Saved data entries
'''
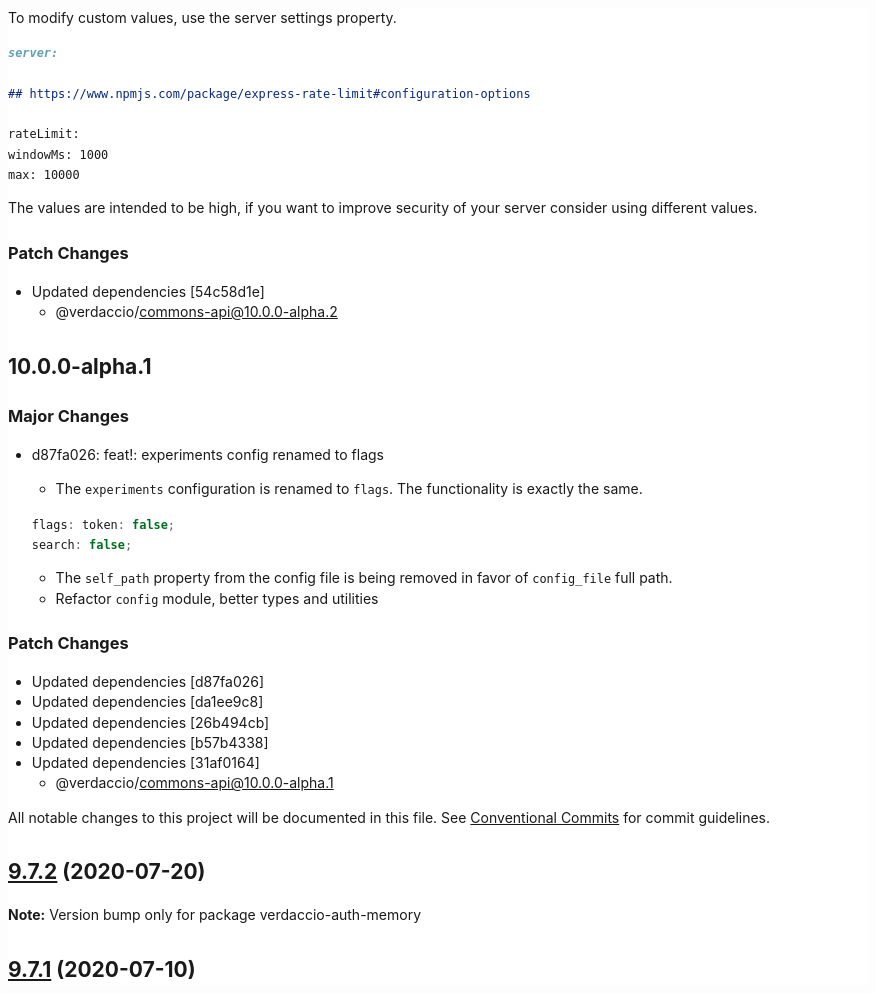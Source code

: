   To modify custom values, use the server settings property.

  ```markdown
  server:

  ## https://www.npmjs.com/package/express-rate-limit#configuration-options

  rateLimit:
  windowMs: 1000
  max: 10000
  ```

  The values are intended to be high, if you want to improve security of your server consider
  using different values.

### Patch Changes

- Updated dependencies [54c58d1e]
  - @verdaccio/commons-api@10.0.0-alpha.2

## 10.0.0-alpha.1

### Major Changes

- d87fa026: feat!: experiments config renamed to flags

  - The `experiments` configuration is renamed to `flags`. The functionality is exactly the same.

  ```js
  flags: token: false;
  search: false;
  ```

  - The `self_path` property from the config file is being removed in favor of `config_file` full path.
  - Refactor `config` module, better types and utilities

### Patch Changes

- Updated dependencies [d87fa026]
- Updated dependencies [da1ee9c8]
- Updated dependencies [26b494cb]
- Updated dependencies [b57b4338]
- Updated dependencies [31af0164]
  - @verdaccio/commons-api@10.0.0-alpha.1

All notable changes to this project will be documented in this file.
See [Conventional Commits](https://conventionalcommits.org) for commit guidelines.

## [9.7.2](https://github.com/verdaccio/monorepo/compare/v9.7.1...v9.7.2) (2020-07-20)

**Note:** Version bump only for package verdaccio-auth-memory

## [9.7.1](https://github.com/verdaccio/monorepo/compare/v9.7.0...v9.7.1) (2020-07-10)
'''
Work order
When a line among the entries contains "https", pull that line out.

Task output
  ## https://www.npmjs.com/package/express-rate-limit#configuration-options
See [Conventional Commits](https://conventionalcommits.org) for commit guidelines.
## [9.7.2](https://github.com/verdaccio/monorepo/compare/v9.7.1...v9.7.2) (2020-07-20)
## [9.7.1](https://github.com/verdaccio/monorepo/compare/v9.7.0...v9.7.1) (2020-07-10)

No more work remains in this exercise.